本発明は、原水を改質して生成された処理水を給水としてボイラへ供給する給水システムに関する。
ボイラには、原水から不純物等や溶存気体を除去し改質した処理水が使用されている。
従来、前記原水を改質して生成された処理水をボイラへ供給する給水システムとしては、一般に逆浸透膜を用いた逆浸透膜部により原水中に含まれている不純物等を濾過し、次に原水中の溶存気体を脱気処理部によって除去し、ボイラでの使用に適した水質に改質するものが知られている(例えば、特許文献1参照。)。
特開平5−220480号公報
しかし、上記給水システムによれば、前記逆浸透膜により、原水中に含まれているアルカリ成分も捕捉されてしまう。このようにアルカリ成分が除去された給水がボイラへ供給された場合、ボイラ内における給水のpHが上昇せず、これが原因でボイラの腐食が促進されることがある。このような場合、濾過処理部を通る前の給水にはアルカリ成分が含まれていることから、特に、逆浸透膜部によって濾過処理された後の処理水の水質に余裕がある場合などにあっては、かかる逆浸透膜部を通る前の給水を有効に利用することが考えられる。

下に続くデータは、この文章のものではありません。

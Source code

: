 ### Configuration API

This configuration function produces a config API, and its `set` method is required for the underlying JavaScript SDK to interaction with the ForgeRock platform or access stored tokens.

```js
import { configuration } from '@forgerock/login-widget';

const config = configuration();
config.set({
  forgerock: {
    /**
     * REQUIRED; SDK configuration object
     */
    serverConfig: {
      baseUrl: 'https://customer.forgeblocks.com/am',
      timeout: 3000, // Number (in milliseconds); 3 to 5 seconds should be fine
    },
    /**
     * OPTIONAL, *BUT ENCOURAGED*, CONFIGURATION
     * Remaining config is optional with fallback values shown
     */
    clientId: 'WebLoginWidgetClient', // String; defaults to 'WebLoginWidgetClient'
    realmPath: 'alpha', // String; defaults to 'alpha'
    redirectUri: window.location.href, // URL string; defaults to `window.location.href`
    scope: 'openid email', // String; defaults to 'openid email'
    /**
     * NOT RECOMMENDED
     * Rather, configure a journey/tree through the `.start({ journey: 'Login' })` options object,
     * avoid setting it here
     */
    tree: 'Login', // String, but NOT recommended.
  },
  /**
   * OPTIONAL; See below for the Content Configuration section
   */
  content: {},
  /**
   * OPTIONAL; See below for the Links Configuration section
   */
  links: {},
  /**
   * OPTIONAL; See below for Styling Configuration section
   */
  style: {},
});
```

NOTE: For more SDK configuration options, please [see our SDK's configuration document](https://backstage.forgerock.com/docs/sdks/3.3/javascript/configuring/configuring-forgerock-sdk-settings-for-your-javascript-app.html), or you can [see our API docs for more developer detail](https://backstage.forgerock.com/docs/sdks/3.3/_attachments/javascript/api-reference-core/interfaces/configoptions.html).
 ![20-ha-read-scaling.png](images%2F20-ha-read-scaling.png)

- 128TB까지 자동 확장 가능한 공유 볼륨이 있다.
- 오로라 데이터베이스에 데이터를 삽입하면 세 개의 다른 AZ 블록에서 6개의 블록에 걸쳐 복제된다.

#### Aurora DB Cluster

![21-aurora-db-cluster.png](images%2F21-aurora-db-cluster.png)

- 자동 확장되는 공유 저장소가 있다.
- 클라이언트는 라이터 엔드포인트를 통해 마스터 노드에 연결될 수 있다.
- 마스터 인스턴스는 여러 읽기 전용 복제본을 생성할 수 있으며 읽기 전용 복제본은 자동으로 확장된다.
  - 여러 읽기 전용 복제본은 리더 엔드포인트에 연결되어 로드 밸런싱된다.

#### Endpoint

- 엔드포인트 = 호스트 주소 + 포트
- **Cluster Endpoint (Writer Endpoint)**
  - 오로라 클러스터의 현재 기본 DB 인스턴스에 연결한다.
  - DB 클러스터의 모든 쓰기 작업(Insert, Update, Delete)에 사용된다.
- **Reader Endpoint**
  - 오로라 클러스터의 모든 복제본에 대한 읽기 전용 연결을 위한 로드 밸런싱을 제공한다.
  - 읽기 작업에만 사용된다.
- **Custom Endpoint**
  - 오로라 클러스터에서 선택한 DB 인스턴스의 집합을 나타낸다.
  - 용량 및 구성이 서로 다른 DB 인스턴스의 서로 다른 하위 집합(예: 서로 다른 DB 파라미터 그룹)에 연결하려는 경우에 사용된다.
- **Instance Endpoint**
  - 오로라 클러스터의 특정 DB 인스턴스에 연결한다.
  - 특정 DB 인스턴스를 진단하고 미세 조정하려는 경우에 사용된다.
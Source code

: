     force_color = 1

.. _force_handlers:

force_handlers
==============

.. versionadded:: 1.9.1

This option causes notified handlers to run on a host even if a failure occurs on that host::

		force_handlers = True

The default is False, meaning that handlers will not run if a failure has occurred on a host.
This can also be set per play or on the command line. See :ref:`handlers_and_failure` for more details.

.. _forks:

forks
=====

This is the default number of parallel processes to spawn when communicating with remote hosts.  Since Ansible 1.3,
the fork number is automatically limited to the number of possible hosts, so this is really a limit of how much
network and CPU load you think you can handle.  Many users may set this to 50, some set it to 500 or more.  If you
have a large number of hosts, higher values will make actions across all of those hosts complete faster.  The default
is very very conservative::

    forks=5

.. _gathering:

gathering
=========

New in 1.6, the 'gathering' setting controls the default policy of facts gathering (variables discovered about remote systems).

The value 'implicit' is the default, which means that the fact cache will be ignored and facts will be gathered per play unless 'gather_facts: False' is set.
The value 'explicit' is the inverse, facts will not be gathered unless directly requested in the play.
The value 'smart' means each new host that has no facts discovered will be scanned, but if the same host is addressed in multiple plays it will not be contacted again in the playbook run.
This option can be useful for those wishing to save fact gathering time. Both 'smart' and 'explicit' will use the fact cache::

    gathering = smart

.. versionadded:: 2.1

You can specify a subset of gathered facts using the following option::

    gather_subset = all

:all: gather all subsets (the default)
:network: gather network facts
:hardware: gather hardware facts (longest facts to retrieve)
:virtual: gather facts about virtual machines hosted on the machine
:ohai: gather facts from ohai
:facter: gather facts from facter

本発明の目的は、ボイラへ供給された給水のpHの低下による腐食を抑制することができる給水システムを提供することにある。
上記課題を解決するために、請求項1に記載の発明は、ボイラへ給水を供給するための給水システムであって、前記給水を流す給水ラインと、該給水ラインに設けられた軟水化処理部と、該軟水化処理部の下流側の給水ラインに設けられた濾過処理部と、前記軟水化処理部と前記濾過処理部の間に入口が接続され前記濾過処理部をバイパスするバイパスラインと、該バイパスラインに設けられた開閉弁と、前記濾過処理部の下流側を流れる給水が所定のMアルカリ度となるよう前記開閉弁を開閉制御する制御部と、を備えて構成することを特徴とする。
このような請求項1に記載の発明に係る給水システムでは、給水ラインを流れる給水は、前記濾過処理部へ供給され、濾過処理部では、供給された給水中に含まれる不純物が除去される。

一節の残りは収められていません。